Acho muito interessante este filme, chamado Eternal Sunshine
of the Resteless Mind, dirigido por Michael Gondry (fez uma fita
antes fracassada chamada Human Nature, mas é famoso pelos
music videos de Bjork). É um absurdo que o público
rejeite Jim Carrey fora de suas comédias tradicionais.
Por que não aceitam que ele é um ótimo ator,
não precisa fazer caretas? O roteiro também não é perfeito
(se atrapalha bastante com tramas paralelas, principalmente uma
com o médico Tom Wilkinson, que tem um caso com a enfermeira
Kirsten Dunst), mas sempre é instigante, diferente e curioso.

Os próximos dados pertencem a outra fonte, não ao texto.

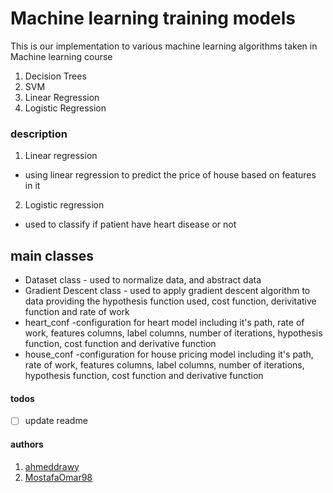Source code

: # Machine learning training models
This is our implementation to various machine learning algorithms taken in Machine learning course

1. Decision Trees
2. SVM
3. Linear Regression
4. Logistic Regression


### description
1. Linear regression 
* using linear regression to predict the price of house based on features in it

2. Logistic regression
* used to classify if patient have heart disease or not

## main classes
- Dataset class - used to normalize data, and abstract data
- Gradient Descent class - used to apply gradient descent algorithm to data providing the hypothesis function used, cost function, derivitative function and rate of work
- heart_conf -configuration for heart model including it's path, rate of work, features columns, label columns, number of iterations, hypothesis function, cost function and derivative function
- house_conf -configuration for house pricing model including it's path, rate of work, features columns, label columns, number of iterations, hypothesis function, cost function and derivative function



#### todos
- [ ] update readme

#### authors
1. [ahmeddrawy](https://github.com/ahmeddrawy)
2. [MostafaOmar98](https://github.com/MostafaOmar98)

Na verdade, ele não tem coragem de fazer um final triste
que seria até mais funcional e adequado. Mas tem suas
sacadas, como apresentar uma versão de como o casal se
conheceu como uma espécie de prólogo do filme (depois
tudo será melhor explicado), procura usar astros famosos
em papéis pequenos (tem até o Hobbit Frodo fazendo
adequada aparição). O forte porém é o
casal central, Carrey e a bela e boa atriz Kate Winslet. A história é sobre
um médico que descobriu um método de apagar a memória
de alguém que se deseja esquecer. Quando Carrey descobre
que Kate esqueceu dele, entra em pane e topa fazer o processo.
Só que no meio, percebe que foi enganado por um rival
e tenta reverter o processo, provocando problemas na máquina
(e provocando lembranças meio surrealistas). É verdade
que o filme fica melhor comentado do que visto, porque tem algumas
derrapadas de ritmo, como se o diretor tivesse medo de ficar
sentimental ou romântico (o que aliás explica o
fracasso do filme, mexe com amor e romance e foge deles como
o diabo da cruz). Mas usa muito bem efeitos especiais e não
tem como não comover a gente com a memória do romance
que vai se apagando aos poucos. Erra em ser frio, distanciado,
intelectualizado.
Mas é dos filmes mais interessantes
que poderemos ver este ano no Brasil. Aguardem.